10 Minutes With… YanYan Tao, Emerging Fashion Designer

Following the incredible showcase at the Westminster Graduate Fashion Show this month, we went behind the scenes once again to speak to some of Dazed’s “ones to watch”.

Introducing the talented YanYan Tao…

Tell us what inspired this collection.

I have a huge passion for Hong Kong films; particularly gangster or thriller genres. There’s always such vibrant colours, which I wanted to bring into the collection. The neon, bright lights of the city scape at night against the deep purple, blue hues of the night – that’s what I wanted to bring to life and inspired my colour palette and prints. Two movies that I really used a lot within my portfolio were Young and Dangerous and Kill Bill.

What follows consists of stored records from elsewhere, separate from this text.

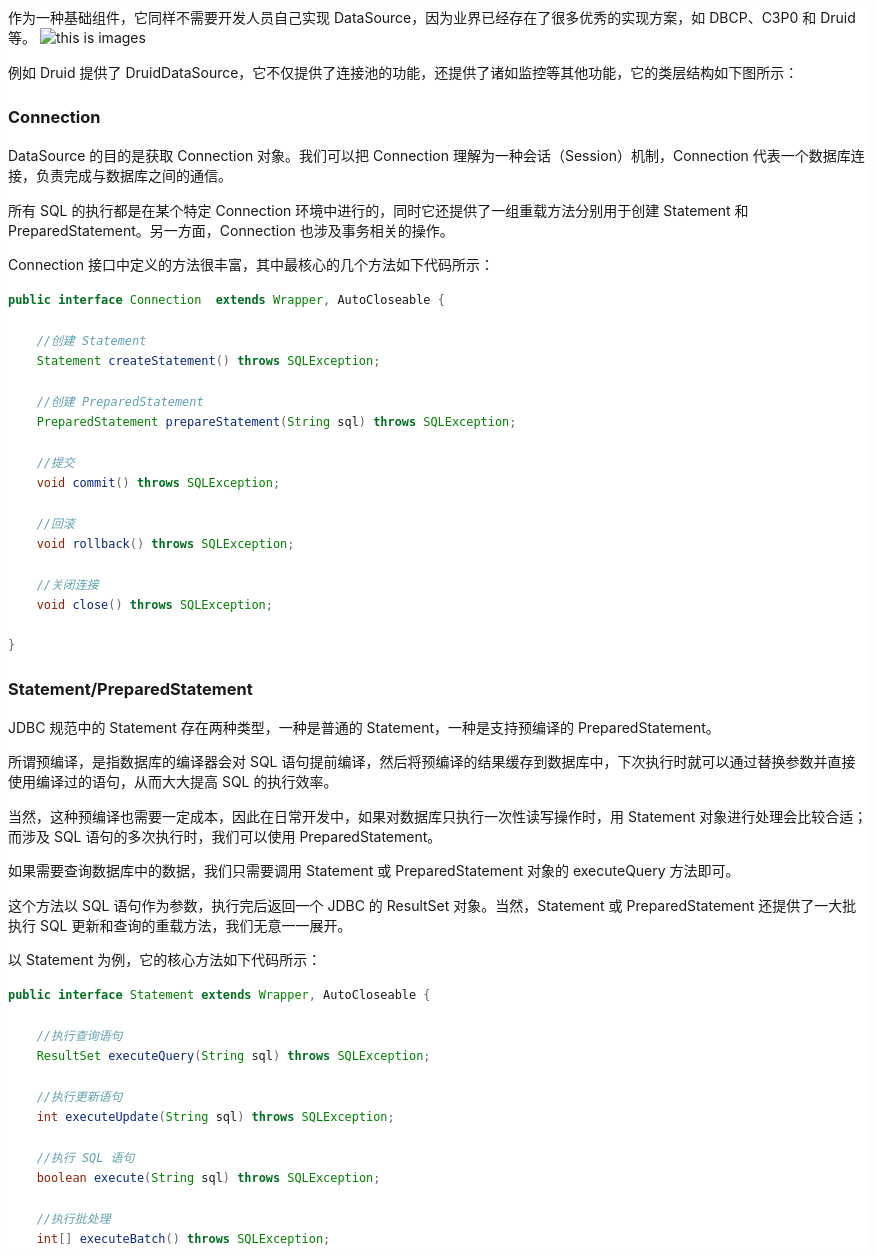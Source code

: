 作为一种基础组件，它同样不需要开发人员自己实现 DataSource，因为业界已经存在了很多优秀的实现方案，如 DBCP、C3P0 和 Druid 等。
![this is images](https://maxpixelton.github.io/images/assert/spring-boot/druid-data-source.png)

例如 Druid 提供了 DruidDataSource，它不仅提供了连接池的功能，还提供了诸如监控等其他功能，它的类层结构如下图所示：


### Connection
DataSource 的目的是获取 Connection 对象。我们可以把 Connection 理解为一种会话（Session）机制，Connection 代表一个数据库连接，负责完成与数据库之间的通信。

所有 SQL 的执行都是在某个特定 Connection 环境中进行的，同时它还提供了一组重载方法分别用于创建 Statement 和 PreparedStatement。另一方面，Connection 也涉及事务相关的操作。

Connection 接口中定义的方法很丰富，其中最核心的几个方法如下代码所示：

```java
public interface Connection  extends Wrapper, AutoCloseable {

	//创建 Statement
	Statement createStatement() throws SQLException;

    //创建 PreparedStatement
	PreparedStatement prepareStatement(String sql) throws SQLException;

	//提交
	void commit() throws SQLException;

	//回滚
	void rollback() throws SQLException;

	//关闭连接
	void close() throws SQLException;

}

```


### Statement/PreparedStatement

JDBC 规范中的 Statement 存在两种类型，一种是普通的 Statement，一种是支持预编译的 PreparedStatement。

所谓预编译，是指数据库的编译器会对 SQL 语句提前编译，然后将预编译的结果缓存到数据库中，下次执行时就可以通过替换参数并直接使用编译过的语句，从而大大提高 SQL 的执行效率。

当然，这种预编译也需要一定成本，因此在日常开发中，如果对数据库只执行一次性读写操作时，用 Statement 对象进行处理会比较合适；而涉及 SQL 语句的多次执行时，我们可以使用 PreparedStatement。

如果需要查询数据库中的数据，我们只需要调用 Statement 或 PreparedStatement 对象的 executeQuery 方法即可。

这个方法以 SQL 语句作为参数，执行完后返回一个 JDBC 的 ResultSet 对象。当然，Statement 或 PreparedStatement 还提供了一大批执行 SQL 更新和查询的重载方法，我们无意一一展开。

以 Statement 为例，它的核心方法如下代码所示：
```java
public interface Statement extends Wrapper, AutoCloseable {

	//执行查询语句
	ResultSet executeQuery(String sql) throws SQLException; 

	//执行更新语句
	int executeUpdate(String sql) throws SQLException; 

	//执行 SQL 语句
	boolean execute(String sql) throws SQLException; 

	//执行批处理
    int[] executeBatch() throws SQLException;

```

In terms of the silhouette, I’d been looking closely at the uniforms of 1950’s factory workers. I wanted to explore this concept of ‘uniform’ not just in terms of the shape, but also metaphorically taking it and reworking our understanding of what it is and how to make something creative from it. Rather than berets however, I opted for a sailor hat. I was watching Miss Potter with a friend just one evening and I saw the children wearing them; I thought that’s the finishing touch!

I had lots of fun embellishing them.

Do you think London is the best city in the world for Fashion?

Yes I do. Fashion is a culture here. It’s unlike any city I’ve experienced in the UK and beyond. In London there’s a real sense of style, everyone has their own unique expression and interpretation of the garments they’re wearing, it doesn’t feel as industry-led as other places in the world. It’s great to see and to be around; it’s inspiring.

Which designers/artists do you think are at the forefront of Fashion and Design right now?

That’s a hard question. There’s so many incredible designers out there, but for me two really stand out and they have been in the business for a while. Jun Takahashi of Undercover is a genius. He takes lots of classic looks and has fun with it, and he’s heavily inspired by music and art which are two of my biggest influences so I really feel a natural synergy with him. His collections with brands from Nike to Uniqlo have really stood the test of time and they’re accessible but statement pieces, which I admire.

Are your designs intended as pieces of art, or do you believe fashion should be functional?

For me there’s no difference between the two. Fashion is art. I do believe that fashion should be functional though, I think pockets are important. My collection this year was quite subdued compared to some of the others on the catwalk, more functional than loud I guess, but I think it actually made my designs stand out.

If you could delve into any designers’ studio, dead or alive, who would it be?

Jun Takahashi, Yohji Yamamoto, Rei Kawakubo, Thom Browne or Palace – I’d raid them all!

If you could dress anyone in the world, dead or alive, who would it be?

There’s no special ‘one’ that I would like to dress. My collections are made to be enjoyed by everyone; I want them to be accessible and make people feel good. I make a lot of hats and when my friends ask me if they can get one, I’ll always oblige. It makes me happy that people are getting something they love, and so really my answer is that I’d really just like to dress ‘anyone’. Preferably alive!

Why did you opt for Menswear?

Just for some divergence from womenswear. There’s so much in the fashion world for women, and hardly anything for the sartorial gents out there. But I do still love creating womenswear and would definitely do a unisex collection in the future.

Which fashion trend would you love / hate to see return of?

Anything from the 90’s – this is my era! I feel like film, music, culture were all at a peak in the 90s and they were so influential to the fashion scene.

What’s the hardest part of designing a new collection?

It’s getting started. The research, choosing your topics and navigating which to take forward, but most importantly money. Funding to make these projects happen is so hard to come by and production is a complicated, expensive business.

What does ‘success’ mean for you?

It gives me a little thrill to think of people buying and wearing garments that I’ve crafted, without knowing anything about me – just because they love my designs. I want to be in Tokyo, New York, London and see people in the cities wearing my clothes. That’s success for me.

Finally, how does it feel to be named as one of Dazed Magazine’s “ones to watch”?

Hugely exciting – I’ve been telling all my friends and loves ones! I just hope that I can continue on this path and do well, it is a great privilege to be included.